Over recent years, there has been a noticeable increase in capsular ligament lesions of the knee joint (about 60-80 per 100,000 members of the population according to one Swiss accident statistic). In 65% of cases, these knee injuries have been caused by sports accidents, primarily by skiing, followed by football, baseball, American football and basketball. Amongst ligament injuries, anterior cruciate ligament (ACL) injuries rank top with 47.6%, followed by isolated medial collateral ligament (MCL) injuries and ACL tears combined with MCL tears.

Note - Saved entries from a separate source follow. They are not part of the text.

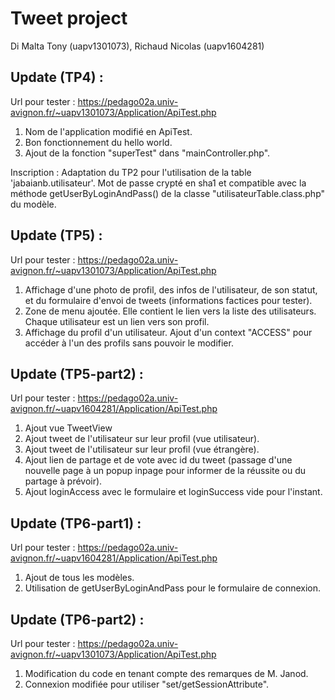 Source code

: Tweet project
=========================================================
Di Malta Tony (uapv1301073), Richaud Nicolas (uapv1604281)

Update (TP4) :
--------------
Url pour tester : https://pedago02a.univ-avignon.fr/~uapv1301073/Application/ApiTest.php

1. Nom de l'application modifié en ApiTest.
2. Bon fonctionnement du hello world.
3. Ajout de la fonction "superTest" dans "mainController.php".

Inscription :
Adaptation du TP2 pour l'utilisation de la table 'jabaianb.utilisateur'.
Mot de passe crypté en sha1 et compatible avec la méthode getUserByLoginAndPass() de la classe "utilisateurTable.class.php" du modèle.

Update (TP5) :
--------------
Url pour tester : https://pedago02a.univ-avignon.fr/~uapv1301073/Application/ApiTest.php

1. Affichage d'une photo de profil, des infos de l'utilisateur, de son statut, et du formulaire d'envoi de tweets (informations factices pour tester).
2. Zone de menu ajoutée. Elle contient le lien vers la liste des utilisateurs. Chaque utilisateur est un lien vers son profil.
3. Affichage du profil d'un utilisateur. Ajout d'un context "ACCESS" pour accéder à l'un des profils sans pouvoir le modifier.

Update (TP5-part2) :
--------------------
Url pour tester : https://pedago02a.univ-avignon.fr/~uapv1604281/Application/ApiTest.php

1. Ajout vue TweetView
2. Ajout tweet de l'utilisateur sur leur profil (vue utilisateur).
3. Ajout tweet de l'utilisateur sur leur profil (vue étrangère).
4. Ajout lien de partage et de vote avec id du tweet (passage d'une nouvelle page à un popup inpage pour informer de la réussite ou du partage à prévoir).
5. Ajout loginAccess avec le formulaire et loginSuccess vide pour l'instant.

Update (TP6-part1) :
--------------------
Url pour tester : https://pedago02a.univ-avignon.fr/~uapv1604281/Application/ApiTest.php

1. Ajout de tous les modèles.
2. Utilisation de getUserByLoginAndPass pour le formulaire de connexion.

Update (TP6-part2) :
--------------------
Url pour tester : https://pedago02a.univ-avignon.fr/~uapv1301073/Application/ApiTest.php

1. Modification du code en tenant compte des remarques de M. Janod.
2. Connexion modifiée pour utiliser "set/getSessionAttribute".
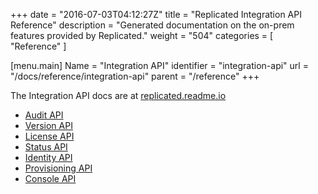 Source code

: +++
date = "2016-07-03T04:12:27Z"
title = "Replicated Integration API Reference"
description = "Generated documentation on the on-prem features provided by Replicated."
weight = "504"
categories = [ "Reference" ]

[menu.main]
Name       = "Integration API"
identifier = "integration-api"
url        = "/docs/reference/integration-api"
parent     = "/reference"
+++

The Integration API docs are at [replicated.readme.io](https://replicated.readme.io/docs/integration-api-reference)

- [Audit API](https://replicated.readme.io/docs/audit-api)
- [Version API](https://replicated.readme.io/docs/version-api)
- [License API](https://replicated.readme.io/docs/license-api)
- [Status API](https://replicated.readme.io/docs/status-api)
- [Identity API](https://replicated.readme.io/docs/identity-api)
- [Provisioning API](https://replicated.readme.io/docs/provisioning-api)
- [Console API](https://replicated.readme.io/docs/console-api) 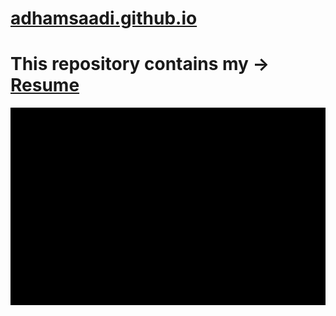 # [adhamsaadi.github.io](https://adhamsaadi.github.io/)
# This repository contains my -> [Resume](https://adhamsaadi.github.io/pdfjs-dist/web/viewer.html?file=/lib/adham-cv.pdf)
![ ](/lib/review.gif)
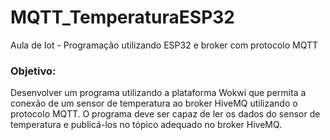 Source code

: # MQTT_TemperaturaESP32
Aula de Iot - Programação utilizando ESP32 e broker com protocolo MQTT
### Objetivo: 
Desenvolver um programa utilizando a plataforma Wokwi que permita a conexão de um sensor de temperatura ao broker HiveMQ utilizando o protocolo MQTT. O programa deve ser capaz de ler os dados do sensor de temperatura e publicá-los no tópico adequado no broker HiveMQ.

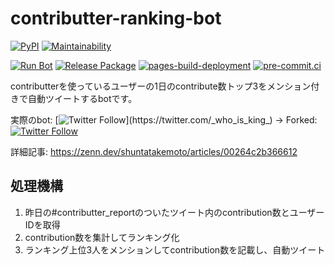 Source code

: # contributter-ranking-bot

[![PyPI](
  https://img.shields.io/pypi/v/contributter-ranking-bot?color=blue
)](
  https://pypi.org/project/contributter-ranking-bot/
) [![Maintainability](
  https://api.codeclimate.com/v1/badges/8e7faa6da2e464a07b4e/maintainability
)](
  https://codeclimate.com/github/eggplants/contributter-ranking-bot/maintainability
)

[![Run Bot](
  https://github.com/eggplants/contributter-ranking-bot/actions/workflows/cron.yml/badge.svg
)](
  https://github.com/eggplants/contributter-ranking-bot/actions/workflows/run.yml
) [![Release Package](
  https://github.com/eggplants/contributter-ranking-bot/actions/workflows/release.yml/badge.svg
)](
  https://github.com/eggplants/contributter-ranking-bot/actions/workflows/release.yml
) [![pages-build-deployment](
  https://github.com/eggplants/contributter-ranking-bot/actions/workflows/pages/pages-build-deployment/badge.svg
)](
  https://github.com/eggplants/contributter-ranking-bot/actions/workflows/pages/pages-build-deployment
) [![pre-commit.ci](
  https://results.pre-commit.ci/badge/github/eggplants/contributter-ranking-bot/main.svg
)](
  https://results.pre-commit.ci/latest/github/eggplants/contributter-ranking-bot/main
)

contributterを使っているユーザーの1日のcontribute数トップ3をメンション付きで自動ツイートするbotです。

実際のbot: [![Twitter Follow](https://img.shields.io/twitter/follow/_who_is_king_)](https://twitter.com/_who_is_king_) → Forked: [![Twitter Follow](https://img.shields.io/twitter/follow/satoch_bot)](https://twitter.com/satoch_bot)

詳細記事: <https://zenn.dev/shuntatakemoto/articles/00264c2b366612>

## 処理機構

1. 昨日の#contributter_reportのついたツイート内のcontribution数とユーザーIDを取得
2. contribution数を集計してランキング化
3. ランキング上位3人をメンションしてcontribution数を記載し、自動ツイート
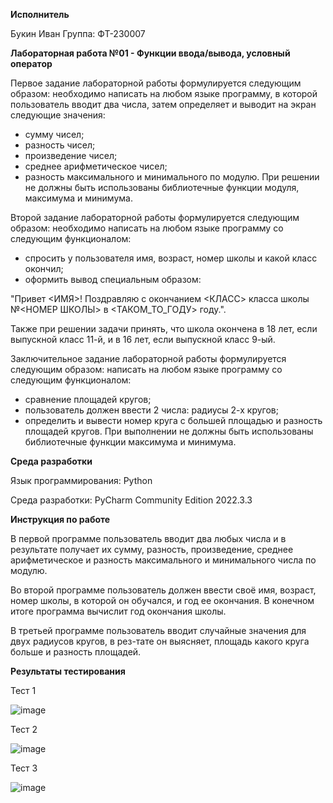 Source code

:  
**Исполнитель**

Букин Иван
Группа: ФТ-230007

**Лабораторная работа №01 - Функции ввода/вывода, условный оператор**

Первое задание лабораторной работы формулируется следующим образом: необходимо написать на любом языке программу, в которой пользователь вводит два числа, затем определяет и выводит на экран следующие значения: 
- сумму чисел;
- разность чисел;
- произведение чисел; 
- среднее арифметическое чисел;
- разность максимального и минимального по модулю.
При решении не должны быть использованы библиотечные функции модуля, максимума и минимума. 

Второй задание лабораторной работы формулируется следующим образом: необходимо написать на любом языке программу со следующим функционалом: 
- спросить у пользователя имя, возраст, номер школы и какой класс окончил;
- оформить вывод специальным образом:

"Привет <ИМЯ>!
Поздравляю с окончанием <КЛАСС> класса школы №<НОМЕР ШКОЛЫ>
в <ТАКОМ_ТО_ГОДУ> году.". 

Также при решении задачи принять, что школа окончена в 18 лет, если выпускной класс 11-й, и в 16 лет, если выпускной класс 9-ый. 

Заключительное задание лабораторной работы формулируется следующим образом: написать на любом языке программу со следующим функционалом: 
- сравнение площадей кругов; 
- пользователь должен ввести 2 числа: радиусы 2-х кругов;
- определить и вывести номер круга с большей площадью и разность площадей кругов. 
При выполнении не должны быть использованы библиотечные функции максимума и минимума.

**Среда разработки**

Язык программирования: Python

Среда разработки: PyCharm Community Edition 2022.3.3

**Инструкция по работе**

В первой программе пользователь вводит два любых числа и в результате получает их сумму, разность, произведение, среднее арифметическое и разность максимального и минимального числа по модулю.

Во второй программе пользователь должен ввести своё имя, возраст, номер школы, в которой он обучался, и год ее окончания. В конечном итоге программа вычислит год окончания школы. 

В третьей программе пользователь вводит случайные значения для двух радиусов кругов, в рез-тате он выясняет, площадь какого круга больше и разность площадей.

**Результаты тестирования**

Тест 1

![image](https://github.com/user-attachments/assets/d048662f-64b9-4620-a35e-7572cb8d99b5)

Тест 2 

![image](https://github.com/user-attachments/assets/a2956438-be61-4468-991c-c0d7b4861305)

Тест 3 

![image](https://github.com/user-attachments/assets/f0761161-9d82-4cdf-9d3c-9876fcf2c398)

Most ACL injuries that we see are the result of a non-contact twisting movement, usually due to abrupt deceleration and change of direction. Patients generally describe a feeling of instability and most of them hear or feel a crack when the injury occurs. After the injury, patients are generally unable to continue with their sport, frequently followed by immediate severe swelling of the knee joint (swelling due to meniscal lesion or arthrosis overstrain takes 1-2 days).
Problems associated with cruciate ligament tears
The anterior cruciate ligament (ACL) stabilizes the lower leg (shinbone) against dislocation to the front, while the posterior cruciate ligament (PCL) provides stability to the rear. Absence (tear) of the cruciate ligament causes instability (loose knee joint).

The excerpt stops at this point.